Kaufman said Lonnie Cooper then asked Silvas if he could use his van for a couple of hours.
“Mr. Silvas, who at this point is very afraid, says OK,” Kaufman told the judge. “He has no idea what the van was going to be used for.”
Cooper then gave Silvas his son’s car to drive home.
“Mr. Silvas never got the van back. He had no idea what happened,” Kaufman said. “He didn’t really know these people … Mr. Silvas never saw the van again.”
(The van was used to transport McBride after Cooper shot him.)
Assistant District Attorney Ashley McCuaig added that Silvas met with Lonnie Cooper in an attempt to get the van back and Costilla County law enforcement later contacted Silvas to ask him about the van because Cooper had “spun a story about an injured deer” to explain why there was blood in the van.
McCuaig said Silvas was charged in this case because he did not report what he knew immediately, but he has since agreed to cooperate and testify if necessary in any remaining cases related to the McBride murder. McCuaig said that will not likely be necessary, as most of the defendants have now pleaded in this case.
“We’re down to effectively one case, possibly two,” McCuaig told the judge.

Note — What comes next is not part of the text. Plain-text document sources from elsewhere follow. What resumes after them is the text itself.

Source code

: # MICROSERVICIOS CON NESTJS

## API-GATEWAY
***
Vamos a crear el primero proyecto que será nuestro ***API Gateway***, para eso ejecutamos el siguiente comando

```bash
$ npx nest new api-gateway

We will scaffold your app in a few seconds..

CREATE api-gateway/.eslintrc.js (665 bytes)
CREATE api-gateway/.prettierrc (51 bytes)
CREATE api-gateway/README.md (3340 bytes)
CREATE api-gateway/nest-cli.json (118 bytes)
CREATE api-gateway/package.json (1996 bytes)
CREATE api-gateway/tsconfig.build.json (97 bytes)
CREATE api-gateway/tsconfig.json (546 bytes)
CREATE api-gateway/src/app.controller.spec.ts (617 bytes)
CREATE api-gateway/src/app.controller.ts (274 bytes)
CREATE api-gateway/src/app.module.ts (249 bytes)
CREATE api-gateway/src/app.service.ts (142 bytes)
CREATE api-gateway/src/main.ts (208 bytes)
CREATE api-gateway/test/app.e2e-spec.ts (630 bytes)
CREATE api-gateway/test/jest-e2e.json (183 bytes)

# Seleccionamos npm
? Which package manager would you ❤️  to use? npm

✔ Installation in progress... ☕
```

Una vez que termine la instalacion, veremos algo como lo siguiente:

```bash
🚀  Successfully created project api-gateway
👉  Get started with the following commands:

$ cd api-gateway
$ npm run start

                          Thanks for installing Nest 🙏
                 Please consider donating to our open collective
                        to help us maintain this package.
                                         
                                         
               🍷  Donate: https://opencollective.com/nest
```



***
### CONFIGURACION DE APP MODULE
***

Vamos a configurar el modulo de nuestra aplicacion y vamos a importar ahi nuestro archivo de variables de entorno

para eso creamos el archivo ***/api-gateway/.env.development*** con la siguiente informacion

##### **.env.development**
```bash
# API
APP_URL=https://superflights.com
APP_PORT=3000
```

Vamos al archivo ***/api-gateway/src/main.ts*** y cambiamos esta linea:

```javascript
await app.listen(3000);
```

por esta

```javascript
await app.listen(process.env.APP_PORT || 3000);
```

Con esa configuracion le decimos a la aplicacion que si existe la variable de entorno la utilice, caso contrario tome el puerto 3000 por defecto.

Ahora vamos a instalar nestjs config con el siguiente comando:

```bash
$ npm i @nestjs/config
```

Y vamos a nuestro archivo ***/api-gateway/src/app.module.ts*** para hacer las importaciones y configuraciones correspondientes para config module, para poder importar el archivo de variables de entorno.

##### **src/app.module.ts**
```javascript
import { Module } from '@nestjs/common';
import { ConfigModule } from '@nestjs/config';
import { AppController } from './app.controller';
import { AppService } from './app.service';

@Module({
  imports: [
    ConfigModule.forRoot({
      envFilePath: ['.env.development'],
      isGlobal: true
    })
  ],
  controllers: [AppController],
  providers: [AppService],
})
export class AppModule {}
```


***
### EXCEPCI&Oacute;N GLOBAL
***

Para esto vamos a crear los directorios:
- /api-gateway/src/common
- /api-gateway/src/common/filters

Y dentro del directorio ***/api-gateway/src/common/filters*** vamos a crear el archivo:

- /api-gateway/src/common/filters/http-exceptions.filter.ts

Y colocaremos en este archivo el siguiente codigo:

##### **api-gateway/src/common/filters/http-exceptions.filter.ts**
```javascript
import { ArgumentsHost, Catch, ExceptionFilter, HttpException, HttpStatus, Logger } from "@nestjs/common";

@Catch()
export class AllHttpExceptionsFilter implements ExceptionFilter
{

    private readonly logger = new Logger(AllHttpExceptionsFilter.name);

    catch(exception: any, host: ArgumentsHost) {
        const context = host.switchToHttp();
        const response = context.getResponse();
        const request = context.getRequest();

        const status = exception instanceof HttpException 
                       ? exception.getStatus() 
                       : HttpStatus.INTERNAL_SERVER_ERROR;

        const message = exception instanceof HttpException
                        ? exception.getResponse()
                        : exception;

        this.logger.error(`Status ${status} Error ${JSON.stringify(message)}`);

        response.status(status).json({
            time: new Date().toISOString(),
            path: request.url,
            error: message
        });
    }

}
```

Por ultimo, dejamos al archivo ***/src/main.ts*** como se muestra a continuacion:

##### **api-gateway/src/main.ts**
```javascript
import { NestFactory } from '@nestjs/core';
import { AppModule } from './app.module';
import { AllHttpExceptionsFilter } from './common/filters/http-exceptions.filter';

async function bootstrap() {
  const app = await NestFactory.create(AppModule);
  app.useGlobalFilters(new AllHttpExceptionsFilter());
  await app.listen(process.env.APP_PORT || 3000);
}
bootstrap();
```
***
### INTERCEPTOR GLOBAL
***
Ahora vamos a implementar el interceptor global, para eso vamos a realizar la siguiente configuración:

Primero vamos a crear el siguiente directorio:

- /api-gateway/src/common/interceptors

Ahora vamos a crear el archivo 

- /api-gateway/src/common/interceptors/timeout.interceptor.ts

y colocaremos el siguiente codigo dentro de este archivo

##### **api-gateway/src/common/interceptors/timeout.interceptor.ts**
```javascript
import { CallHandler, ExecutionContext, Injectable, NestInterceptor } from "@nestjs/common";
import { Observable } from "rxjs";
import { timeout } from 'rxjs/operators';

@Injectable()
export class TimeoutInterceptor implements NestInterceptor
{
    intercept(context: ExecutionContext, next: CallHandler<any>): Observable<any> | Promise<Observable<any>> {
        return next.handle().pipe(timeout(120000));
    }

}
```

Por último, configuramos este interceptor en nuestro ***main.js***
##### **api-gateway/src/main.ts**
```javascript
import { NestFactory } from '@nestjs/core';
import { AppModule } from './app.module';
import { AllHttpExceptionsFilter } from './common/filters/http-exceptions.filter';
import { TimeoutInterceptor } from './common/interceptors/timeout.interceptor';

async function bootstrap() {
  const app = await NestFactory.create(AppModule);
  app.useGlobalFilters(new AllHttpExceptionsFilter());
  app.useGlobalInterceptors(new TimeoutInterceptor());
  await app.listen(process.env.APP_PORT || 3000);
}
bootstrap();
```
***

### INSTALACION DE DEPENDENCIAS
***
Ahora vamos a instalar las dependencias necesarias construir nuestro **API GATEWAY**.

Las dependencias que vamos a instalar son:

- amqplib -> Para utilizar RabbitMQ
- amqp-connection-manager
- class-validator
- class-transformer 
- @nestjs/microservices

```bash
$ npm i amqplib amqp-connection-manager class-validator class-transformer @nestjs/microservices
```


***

McCuaig added, “We are giving a deferred because Mr. Silvas was a victim in this case to some extent.”
Silvas also has a very minimal criminal record.
McCuaig told the judge the victim’s family, while wanting everyone involved to receive maximum sentences, understands that Silvas’ role was very limited.
Judge Gonzales accepted Silvas’ plea to accessory to a crime and reviewed the plea agreement, which calls for a two-year deferred sentence. At the end of that time if Silvas has complied with all conditions of the sentence, the guilty plea will be withdrawn and the conviction will be removed from his record. If he fails to comply with sentencing terms and conditions, he would be resentenced on this charge, which in the normal sentencing range carries 2-6 years in prison or Community Corrections.
Judge Gonzales told Silvas that if after receiving the pre-sentence report from the probation department and reviewing the case he decided the two-year deferred sentence was not appropriate, he would allow Silvas to withdraw his plea, since his plea was based on the agreement he would receive a deferred sentence.
Judge Gonzales scheduled sentencing for December 20.